The result was the four-tier Chomsky hierarchy: regular, context-free, context-sensitive, recursively enumerable, a ladder that became a cornerstone of compiler theory and, paradoxically, a new lens on human language.
Chomsky didn’t start with computers for love of compilers; he did it because their precise, mechanisable grammars gave him the only logical tools capable of capturing natural language without hand-waving.
Vibe coding with looser rules
Fast-forward to today. We’ve swung to the opposite way of interacting with machines. Natural language prompts are fast, expressive, but ultimately imprecise. LLMs are powerful, but the context we supply them, and the precision of that context, matters deeply. Because LLMs flatten code to tokens and make probabilistic guesses, they offer a less repeatable flow than traditional programming, meaning that while vibe coding is faster, it significantly expands the guesswork, and the debugging surface area.
This is fascinating to me because we’re bumping against the limits of a too-loose system and craving clearer boundaries. Just as Chomsky borrowed programming formalisms to pin down syntax, we may need a new layer of structure—call graphs, type info, symbol tables—to keep our AI coding agents honest. This is why I am building Nuanced.
The case for a linguistics renaissance?
If natural-language interfaces continue to eat software (and they will), I wonder what role the study of linguistics will have, and how that will interact with intermediate. This got me thinking about a few questions:
- Formal semantics for prompts: do we want “center this div” to mean the same thing across multiple prompts, across multiple repos?

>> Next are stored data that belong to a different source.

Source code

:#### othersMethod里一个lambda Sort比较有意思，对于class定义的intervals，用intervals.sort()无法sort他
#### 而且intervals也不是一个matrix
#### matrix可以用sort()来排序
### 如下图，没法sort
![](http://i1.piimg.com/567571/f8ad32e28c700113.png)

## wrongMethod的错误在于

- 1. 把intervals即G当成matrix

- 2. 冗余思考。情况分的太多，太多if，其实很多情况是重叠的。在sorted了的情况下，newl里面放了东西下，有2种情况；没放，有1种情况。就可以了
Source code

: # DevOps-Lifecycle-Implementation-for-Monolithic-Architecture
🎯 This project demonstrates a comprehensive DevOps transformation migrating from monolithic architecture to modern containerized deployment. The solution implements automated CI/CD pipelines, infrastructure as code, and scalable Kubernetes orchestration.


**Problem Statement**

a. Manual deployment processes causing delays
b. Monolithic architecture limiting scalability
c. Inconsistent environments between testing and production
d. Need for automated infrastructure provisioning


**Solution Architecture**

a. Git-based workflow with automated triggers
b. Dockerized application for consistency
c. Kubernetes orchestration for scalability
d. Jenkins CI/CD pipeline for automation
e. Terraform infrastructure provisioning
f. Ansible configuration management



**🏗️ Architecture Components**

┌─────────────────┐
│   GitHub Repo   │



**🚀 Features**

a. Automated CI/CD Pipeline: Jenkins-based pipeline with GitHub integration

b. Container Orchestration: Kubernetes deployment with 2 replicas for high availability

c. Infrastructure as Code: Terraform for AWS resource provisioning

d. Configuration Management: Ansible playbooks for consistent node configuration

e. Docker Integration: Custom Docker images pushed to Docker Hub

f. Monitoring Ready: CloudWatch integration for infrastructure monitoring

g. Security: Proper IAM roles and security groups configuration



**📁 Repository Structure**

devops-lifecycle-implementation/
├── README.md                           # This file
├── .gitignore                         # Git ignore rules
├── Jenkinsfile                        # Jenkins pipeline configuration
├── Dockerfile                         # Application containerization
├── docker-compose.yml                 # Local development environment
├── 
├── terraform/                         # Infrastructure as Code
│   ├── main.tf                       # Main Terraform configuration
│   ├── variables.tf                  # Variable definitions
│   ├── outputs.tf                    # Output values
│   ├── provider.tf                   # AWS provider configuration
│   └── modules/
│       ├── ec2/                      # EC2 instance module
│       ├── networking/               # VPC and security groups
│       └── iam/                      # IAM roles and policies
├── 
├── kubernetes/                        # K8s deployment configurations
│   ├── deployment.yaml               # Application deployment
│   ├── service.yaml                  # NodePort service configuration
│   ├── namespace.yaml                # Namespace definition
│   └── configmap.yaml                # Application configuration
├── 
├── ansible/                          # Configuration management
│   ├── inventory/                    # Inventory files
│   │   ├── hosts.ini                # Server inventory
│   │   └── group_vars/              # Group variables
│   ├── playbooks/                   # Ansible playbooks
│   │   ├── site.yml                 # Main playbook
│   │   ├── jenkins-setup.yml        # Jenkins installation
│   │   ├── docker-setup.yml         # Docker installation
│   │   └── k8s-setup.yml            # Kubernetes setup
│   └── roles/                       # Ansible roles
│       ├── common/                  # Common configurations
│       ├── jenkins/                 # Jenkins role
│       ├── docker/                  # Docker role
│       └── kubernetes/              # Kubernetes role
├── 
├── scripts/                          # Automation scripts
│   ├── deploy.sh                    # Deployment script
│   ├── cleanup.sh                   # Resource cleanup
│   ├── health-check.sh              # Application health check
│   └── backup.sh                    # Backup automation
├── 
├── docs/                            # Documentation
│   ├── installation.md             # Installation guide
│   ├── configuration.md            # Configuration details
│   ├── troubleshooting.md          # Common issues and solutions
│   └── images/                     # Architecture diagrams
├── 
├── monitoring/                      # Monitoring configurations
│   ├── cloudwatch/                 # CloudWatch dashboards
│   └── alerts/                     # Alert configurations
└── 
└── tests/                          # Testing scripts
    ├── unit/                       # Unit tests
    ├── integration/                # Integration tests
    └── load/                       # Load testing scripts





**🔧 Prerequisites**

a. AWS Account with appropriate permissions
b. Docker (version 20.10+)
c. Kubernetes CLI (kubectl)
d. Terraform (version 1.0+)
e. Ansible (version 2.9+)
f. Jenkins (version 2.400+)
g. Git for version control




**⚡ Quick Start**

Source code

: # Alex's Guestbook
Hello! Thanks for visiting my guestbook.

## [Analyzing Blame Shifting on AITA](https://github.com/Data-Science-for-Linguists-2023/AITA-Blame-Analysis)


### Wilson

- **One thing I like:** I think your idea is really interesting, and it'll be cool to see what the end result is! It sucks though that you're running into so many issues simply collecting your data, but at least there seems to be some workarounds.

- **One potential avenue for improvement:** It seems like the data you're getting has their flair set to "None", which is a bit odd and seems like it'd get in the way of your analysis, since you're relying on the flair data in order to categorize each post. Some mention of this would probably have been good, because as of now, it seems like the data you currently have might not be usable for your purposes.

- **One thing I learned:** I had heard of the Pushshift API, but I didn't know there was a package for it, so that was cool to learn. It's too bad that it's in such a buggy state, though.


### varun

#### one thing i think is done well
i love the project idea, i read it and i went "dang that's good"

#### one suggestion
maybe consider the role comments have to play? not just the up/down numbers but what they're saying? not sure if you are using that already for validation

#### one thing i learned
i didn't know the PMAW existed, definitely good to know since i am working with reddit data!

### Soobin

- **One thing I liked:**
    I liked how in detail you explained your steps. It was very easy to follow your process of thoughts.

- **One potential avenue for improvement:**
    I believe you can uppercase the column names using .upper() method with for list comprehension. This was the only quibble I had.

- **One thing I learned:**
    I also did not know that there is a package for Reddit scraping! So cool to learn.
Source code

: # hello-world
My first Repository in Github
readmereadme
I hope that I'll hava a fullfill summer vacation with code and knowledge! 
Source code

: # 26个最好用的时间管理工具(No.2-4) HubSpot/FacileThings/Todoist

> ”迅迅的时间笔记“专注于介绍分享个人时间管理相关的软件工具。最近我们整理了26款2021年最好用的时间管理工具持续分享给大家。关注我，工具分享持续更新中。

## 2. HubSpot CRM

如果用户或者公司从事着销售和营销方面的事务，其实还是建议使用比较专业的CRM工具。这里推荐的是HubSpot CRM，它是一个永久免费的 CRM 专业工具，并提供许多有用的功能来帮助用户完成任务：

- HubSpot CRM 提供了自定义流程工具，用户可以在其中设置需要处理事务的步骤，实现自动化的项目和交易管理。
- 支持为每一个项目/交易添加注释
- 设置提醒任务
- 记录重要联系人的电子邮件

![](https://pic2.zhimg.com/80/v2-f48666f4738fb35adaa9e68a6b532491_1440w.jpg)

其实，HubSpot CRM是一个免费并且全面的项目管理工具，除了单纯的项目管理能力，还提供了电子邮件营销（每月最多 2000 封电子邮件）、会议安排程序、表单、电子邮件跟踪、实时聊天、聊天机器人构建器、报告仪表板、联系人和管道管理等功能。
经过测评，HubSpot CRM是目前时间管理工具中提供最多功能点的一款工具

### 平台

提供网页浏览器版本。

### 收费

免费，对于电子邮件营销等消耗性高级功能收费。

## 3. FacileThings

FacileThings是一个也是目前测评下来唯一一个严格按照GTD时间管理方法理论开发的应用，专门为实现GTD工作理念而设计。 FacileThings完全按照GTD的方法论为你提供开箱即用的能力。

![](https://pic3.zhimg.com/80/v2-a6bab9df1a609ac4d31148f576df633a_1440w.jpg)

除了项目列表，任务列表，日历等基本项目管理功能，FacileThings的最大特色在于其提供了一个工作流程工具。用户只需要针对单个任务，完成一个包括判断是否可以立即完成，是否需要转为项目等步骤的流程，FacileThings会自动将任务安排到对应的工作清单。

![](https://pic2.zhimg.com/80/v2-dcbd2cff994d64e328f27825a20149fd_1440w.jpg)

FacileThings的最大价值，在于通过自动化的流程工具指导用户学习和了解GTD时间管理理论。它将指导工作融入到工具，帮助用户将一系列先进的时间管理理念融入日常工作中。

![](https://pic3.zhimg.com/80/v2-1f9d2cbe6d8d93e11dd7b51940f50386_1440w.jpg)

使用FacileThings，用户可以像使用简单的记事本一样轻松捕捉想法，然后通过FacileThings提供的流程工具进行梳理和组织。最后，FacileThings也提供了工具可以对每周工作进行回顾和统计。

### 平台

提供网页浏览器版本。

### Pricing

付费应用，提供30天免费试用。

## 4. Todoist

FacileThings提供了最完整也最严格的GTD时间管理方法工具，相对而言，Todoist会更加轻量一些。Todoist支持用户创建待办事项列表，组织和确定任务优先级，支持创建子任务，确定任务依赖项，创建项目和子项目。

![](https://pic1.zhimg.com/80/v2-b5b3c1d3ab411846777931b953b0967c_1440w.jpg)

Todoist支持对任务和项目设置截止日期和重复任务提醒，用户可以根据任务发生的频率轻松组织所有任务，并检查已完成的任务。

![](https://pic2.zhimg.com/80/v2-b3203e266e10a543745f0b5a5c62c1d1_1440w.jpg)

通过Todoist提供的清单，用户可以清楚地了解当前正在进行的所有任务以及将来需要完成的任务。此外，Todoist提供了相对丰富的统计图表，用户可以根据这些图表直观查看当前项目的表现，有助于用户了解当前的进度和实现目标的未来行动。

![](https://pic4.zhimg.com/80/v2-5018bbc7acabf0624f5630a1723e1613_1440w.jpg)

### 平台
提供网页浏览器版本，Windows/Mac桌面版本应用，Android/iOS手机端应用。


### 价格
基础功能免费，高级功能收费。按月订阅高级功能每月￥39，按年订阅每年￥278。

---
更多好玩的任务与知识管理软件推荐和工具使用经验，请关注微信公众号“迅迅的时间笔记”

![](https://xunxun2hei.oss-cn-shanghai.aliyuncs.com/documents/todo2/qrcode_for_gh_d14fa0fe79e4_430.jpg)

- Context models: graphs that ground a sentence in the relevant slice of code or data (shameless plug for Nuanced).
- Hybrid languages: the case for intermediate representations halfway between English and a DSL, readable yet unambiguous.
That sounds a lot like linguistics—syntax, semantics, pragmatics—updated for codebases and APIs. The field could find itself back in the spotlight, not in dusty grammars but in AI tooling, prompt engineering, and compiler-as-a-service layers that translate fuzzy intent into deterministic action.
Where Nuanced fits
Nuanced.dev is my attempt to inject that missing structure. We statically analyze your repo, build a call graph, and hand the LLM only the nodes it needs. The prompt stays English; the execution regains Chomsky-level precision. It’s a tiny step toward making vibe coding safe, and maybe toward rekindling the marriage between linguistics and computer science that Chomsky kicked off nearly seventy years ago.